BEGIN
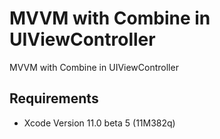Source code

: # MVVM with Combine in UIViewController
MVVM with Combine in UIViewController

## Requirements
- Xcode Version 11.0 beta 5 (11M382q)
END
• Exercise requirements
Return the material exactly as given above, picture-free.

• Output for this exercise
Source code

: # MVVM with Combine in UIViewController
MVVM with Combine in UIViewController

## Requirements
- Xcode Version 11.0 beta 5 (11M382q)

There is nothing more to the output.